▶ [Assignment]: In the copy, include no pictures, but reproduce every record exactly.
<<<<
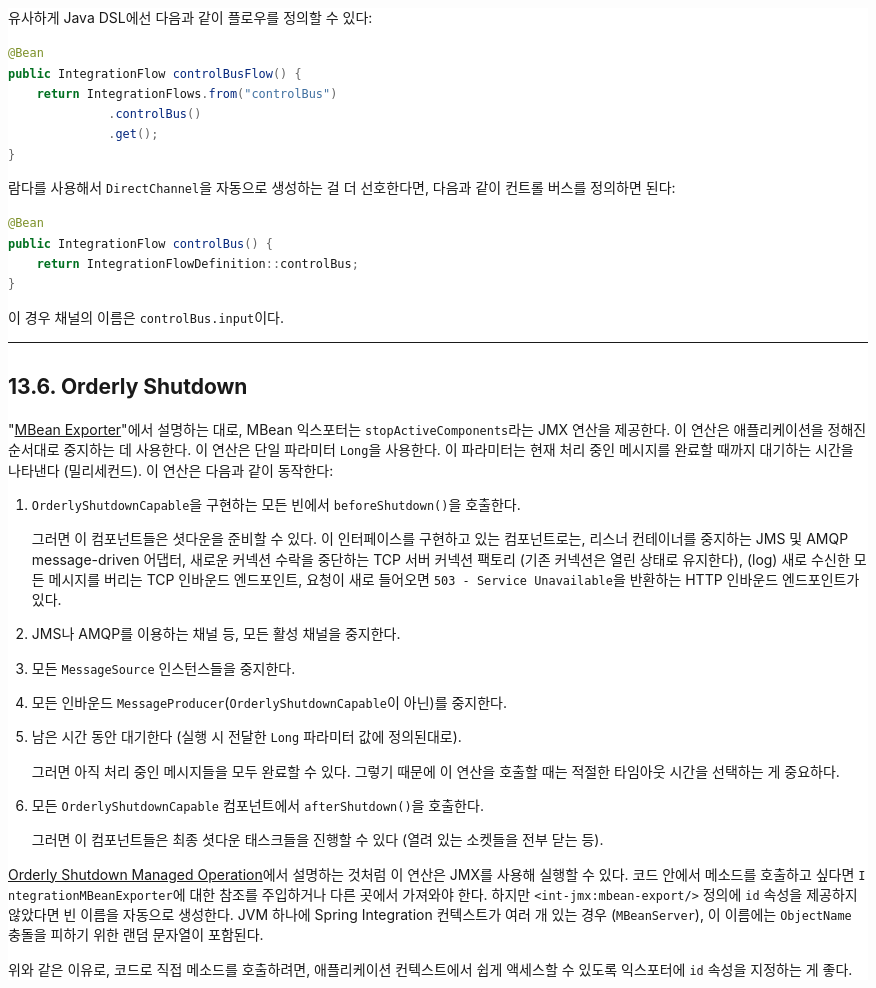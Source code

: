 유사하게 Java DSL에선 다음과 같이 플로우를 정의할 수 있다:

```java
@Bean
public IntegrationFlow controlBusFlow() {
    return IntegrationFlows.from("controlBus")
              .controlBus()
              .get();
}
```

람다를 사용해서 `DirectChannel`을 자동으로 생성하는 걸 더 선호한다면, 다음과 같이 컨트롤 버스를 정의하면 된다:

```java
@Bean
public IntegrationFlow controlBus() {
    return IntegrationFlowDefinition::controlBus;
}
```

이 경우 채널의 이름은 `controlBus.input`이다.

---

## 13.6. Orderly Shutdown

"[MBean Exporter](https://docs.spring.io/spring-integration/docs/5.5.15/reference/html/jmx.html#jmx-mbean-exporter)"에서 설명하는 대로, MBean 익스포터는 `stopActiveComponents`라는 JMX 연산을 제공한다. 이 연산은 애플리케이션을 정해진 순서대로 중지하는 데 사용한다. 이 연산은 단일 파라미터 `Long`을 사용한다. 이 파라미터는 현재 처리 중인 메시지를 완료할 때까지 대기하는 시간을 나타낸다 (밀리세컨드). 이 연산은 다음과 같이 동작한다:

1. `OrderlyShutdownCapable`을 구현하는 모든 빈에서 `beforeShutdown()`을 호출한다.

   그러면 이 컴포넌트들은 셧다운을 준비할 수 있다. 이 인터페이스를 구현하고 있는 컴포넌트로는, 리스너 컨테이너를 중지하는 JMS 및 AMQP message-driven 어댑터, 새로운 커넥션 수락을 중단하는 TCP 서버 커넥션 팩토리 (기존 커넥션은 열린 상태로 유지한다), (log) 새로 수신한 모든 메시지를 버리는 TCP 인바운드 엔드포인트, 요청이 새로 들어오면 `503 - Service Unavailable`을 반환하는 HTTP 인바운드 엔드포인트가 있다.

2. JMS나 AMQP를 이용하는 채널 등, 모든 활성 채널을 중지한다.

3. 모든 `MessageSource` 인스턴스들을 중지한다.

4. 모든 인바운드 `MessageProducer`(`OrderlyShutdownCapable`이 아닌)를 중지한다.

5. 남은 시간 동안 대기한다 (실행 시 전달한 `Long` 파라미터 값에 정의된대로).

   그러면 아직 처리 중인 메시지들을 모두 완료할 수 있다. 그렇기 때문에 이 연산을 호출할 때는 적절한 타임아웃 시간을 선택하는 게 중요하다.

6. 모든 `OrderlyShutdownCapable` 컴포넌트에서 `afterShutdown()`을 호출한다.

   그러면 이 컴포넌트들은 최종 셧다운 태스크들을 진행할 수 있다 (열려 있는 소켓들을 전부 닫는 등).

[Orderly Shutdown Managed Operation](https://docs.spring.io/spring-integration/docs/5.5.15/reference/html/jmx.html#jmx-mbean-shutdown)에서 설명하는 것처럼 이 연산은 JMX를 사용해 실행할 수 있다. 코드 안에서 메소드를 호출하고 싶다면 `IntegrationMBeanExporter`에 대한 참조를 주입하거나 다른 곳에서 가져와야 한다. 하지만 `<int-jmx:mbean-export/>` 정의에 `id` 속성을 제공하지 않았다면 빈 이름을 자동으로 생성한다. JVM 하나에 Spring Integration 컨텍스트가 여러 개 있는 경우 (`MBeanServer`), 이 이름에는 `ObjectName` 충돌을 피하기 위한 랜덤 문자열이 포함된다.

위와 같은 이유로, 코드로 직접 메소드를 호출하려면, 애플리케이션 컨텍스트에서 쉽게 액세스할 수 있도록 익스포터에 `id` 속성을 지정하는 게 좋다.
>>>>
▶ [Answer section]:
Source code

: 유사하게 Java DSL에선 다음과 같이 플로우를 정의할 수 있다:

```java
@Bean
public IntegrationFlow controlBusFlow() {
    return IntegrationFlows.from("controlBus")
              .controlBus()
              .get();
}
```

람다를 사용해서 `DirectChannel`을 자동으로 생성하는 걸 더 선호한다면, 다음과 같이 컨트롤 버스를 정의하면 된다:

```java
@Bean
public IntegrationFlow controlBus() {
    return IntegrationFlowDefinition::controlBus;
}
```

이 경우 채널의 이름은 `controlBus.input`이다.

---

## 13.6. Orderly Shutdown

"[MBean Exporter](https://docs.spring.io/spring-integration/docs/5.5.15/reference/html/jmx.html#jmx-mbean-exporter)"에서 설명하는 대로, MBean 익스포터는 `stopActiveComponents`라는 JMX 연산을 제공한다. 이 연산은 애플리케이션을 정해진 순서대로 중지하는 데 사용한다. 이 연산은 단일 파라미터 `Long`을 사용한다. 이 파라미터는 현재 처리 중인 메시지를 완료할 때까지 대기하는 시간을 나타낸다 (밀리세컨드). 이 연산은 다음과 같이 동작한다:

1. `OrderlyShutdownCapable`을 구현하는 모든 빈에서 `beforeShutdown()`을 호출한다.

   그러면 이 컴포넌트들은 셧다운을 준비할 수 있다. 이 인터페이스를 구현하고 있는 컴포넌트로는, 리스너 컨테이너를 중지하는 JMS 및 AMQP message-driven 어댑터, 새로운 커넥션 수락을 중단하는 TCP 서버 커넥션 팩토리 (기존 커넥션은 열린 상태로 유지한다), (log) 새로 수신한 모든 메시지를 버리는 TCP 인바운드 엔드포인트, 요청이 새로 들어오면 `503 - Service Unavailable`을 반환하는 HTTP 인바운드 엔드포인트가 있다.

2. JMS나 AMQP를 이용하는 채널 등, 모든 활성 채널을 중지한다.

3. 모든 `MessageSource` 인스턴스들을 중지한다.

4. 모든 인바운드 `MessageProducer`(`OrderlyShutdownCapable`이 아닌)를 중지한다.

5. 남은 시간 동안 대기한다 (실행 시 전달한 `Long` 파라미터 값에 정의된대로).

   그러면 아직 처리 중인 메시지들을 모두 완료할 수 있다. 그렇기 때문에 이 연산을 호출할 때는 적절한 타임아웃 시간을 선택하는 게 중요하다.

6. 모든 `OrderlyShutdownCapable` 컴포넌트에서 `afterShutdown()`을 호출한다.

   그러면 이 컴포넌트들은 최종 셧다운 태스크들을 진행할 수 있다 (열려 있는 소켓들을 전부 닫는 등).

[Orderly Shutdown Managed Operation](https://docs.spring.io/spring-integration/docs/5.5.15/reference/html/jmx.html#jmx-mbean-shutdown)에서 설명하는 것처럼 이 연산은 JMX를 사용해 실행할 수 있다. 코드 안에서 메소드를 호출하고 싶다면 `IntegrationMBeanExporter`에 대한 참조를 주입하거나 다른 곳에서 가져와야 한다. 하지만 `<int-jmx:mbean-export/>` 정의에 `id` 속성을 제공하지 않았다면 빈 이름을 자동으로 생성한다. JVM 하나에 Spring Integration 컨텍스트가 여러 개 있는 경우 (`MBeanServer`), 이 이름에는 `ObjectName` 충돌을 피하기 위한 랜덤 문자열이 포함된다.

위와 같은 이유로, 코드로 직접 메소드를 호출하려면, 애플리케이션 컨텍스트에서 쉽게 액세스할 수 있도록 익스포터에 `id` 속성을 지정하는 게 좋다.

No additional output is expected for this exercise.